Two blocks on inclined surface

[gracy]

Homework Statement

:[/B]

block M slides down on frictionless incline .Find the minimum co efficient of friction so that m does not slide with respect to M.

Homework Equations

:acceleration of the system=total driving force/total mass:

[/B]

The Attempt at a Solution

m does not slide with respect to M means there should not be kinetic friction rather static friction.both small and big block will have same acceleration.

acceleration of the system=total driving force/total mass:total driving force=(m+M)g sin theta

acceleration of the system=(m+M)g sin theta/m+M

=g sin theta
force responsible for acceleration of small block would be force of static friction between two blocks.
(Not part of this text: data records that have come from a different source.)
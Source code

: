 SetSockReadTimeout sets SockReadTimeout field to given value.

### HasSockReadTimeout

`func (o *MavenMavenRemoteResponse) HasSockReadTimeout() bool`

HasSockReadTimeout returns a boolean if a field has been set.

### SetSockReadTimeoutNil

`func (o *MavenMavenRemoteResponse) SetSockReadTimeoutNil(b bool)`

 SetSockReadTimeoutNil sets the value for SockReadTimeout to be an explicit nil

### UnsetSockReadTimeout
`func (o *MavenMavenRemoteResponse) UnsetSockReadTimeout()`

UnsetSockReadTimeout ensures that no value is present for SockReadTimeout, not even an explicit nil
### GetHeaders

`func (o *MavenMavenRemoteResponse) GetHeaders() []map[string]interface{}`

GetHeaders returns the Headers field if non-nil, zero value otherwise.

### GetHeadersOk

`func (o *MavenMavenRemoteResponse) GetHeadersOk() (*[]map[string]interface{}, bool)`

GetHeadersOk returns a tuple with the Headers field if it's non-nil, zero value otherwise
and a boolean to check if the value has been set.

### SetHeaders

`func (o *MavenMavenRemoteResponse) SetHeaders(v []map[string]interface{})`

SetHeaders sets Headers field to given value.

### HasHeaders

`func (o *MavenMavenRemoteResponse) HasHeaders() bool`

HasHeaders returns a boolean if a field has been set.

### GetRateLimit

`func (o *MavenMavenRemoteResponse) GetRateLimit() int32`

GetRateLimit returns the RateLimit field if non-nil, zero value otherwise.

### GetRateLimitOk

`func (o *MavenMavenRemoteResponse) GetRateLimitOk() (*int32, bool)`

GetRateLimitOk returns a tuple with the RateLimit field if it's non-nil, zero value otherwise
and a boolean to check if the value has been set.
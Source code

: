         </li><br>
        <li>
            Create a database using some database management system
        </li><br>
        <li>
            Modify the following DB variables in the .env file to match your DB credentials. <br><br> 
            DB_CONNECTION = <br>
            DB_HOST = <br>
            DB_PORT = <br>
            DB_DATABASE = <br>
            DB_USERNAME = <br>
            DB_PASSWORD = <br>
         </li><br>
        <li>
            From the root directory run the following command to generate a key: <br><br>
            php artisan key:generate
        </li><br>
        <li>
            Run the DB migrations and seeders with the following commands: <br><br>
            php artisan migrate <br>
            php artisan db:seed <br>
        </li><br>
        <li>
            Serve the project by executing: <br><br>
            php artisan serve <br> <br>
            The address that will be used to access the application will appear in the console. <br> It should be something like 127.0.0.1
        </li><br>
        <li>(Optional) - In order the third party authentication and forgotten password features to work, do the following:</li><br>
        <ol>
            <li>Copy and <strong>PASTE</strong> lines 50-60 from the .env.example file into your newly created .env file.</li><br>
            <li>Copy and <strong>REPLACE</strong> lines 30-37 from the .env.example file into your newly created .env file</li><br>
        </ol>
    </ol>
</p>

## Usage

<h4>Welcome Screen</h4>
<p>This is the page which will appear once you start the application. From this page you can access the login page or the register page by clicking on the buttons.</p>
Hence force of static friction between two blocks=mass of small block i.e "m" multiplied by g sin theta

but this force of static friction between two blocks is also equal to or smaller than μ multiplied by normal force on small block i. mg

force of static friction ≤ μmg force of static friction/mg≤ μ

m× g sin theta= force of static friction

Hence m× g sin theta/mg ≤ μ

theta= 37 degrees

sin theta ≤ μ
sin 37 degrees ≤ μ
0.601 ≤ μ
but the correct answer should be 0.75 ≤ μ
where am I going wrong?[/B]

 

[TSny]

force responsible for acceleration of small block would be force of static friction between two blocks.

There are other forces acting on the small block besides friction. What is the direction of the friction force acting on m?
Draw a good free body diagram for the small mass m.

 

[Chestermiller]

You correctly obtained the acceleration of both masses, which is oriented in the same direction as the incline. Can you resolve this acceleration into components in the horizontal and vertical directions? These are the horizontal and vertical components of the acceleration of the smaller mass m. Once you know these, can you do force balances on m in the horizontal and vertical directions? What do you obtain?

Chet

 

[gracy]

I think my diagram was wrong.Here I have corrected myself.

 

[gracy]

I think my diagram was wrong.Here I have corrected myself.

 

[gracy]

will (m+M)g sin theta act on both the blocks?

 

[Chestermiller]

Your diagram is still awful. I thought I understood your original diagram. I'm still trying to figure out how to draw figures with whiteboard that can have straight lines. Meanwhile, please see if you can answer my questions in post #3.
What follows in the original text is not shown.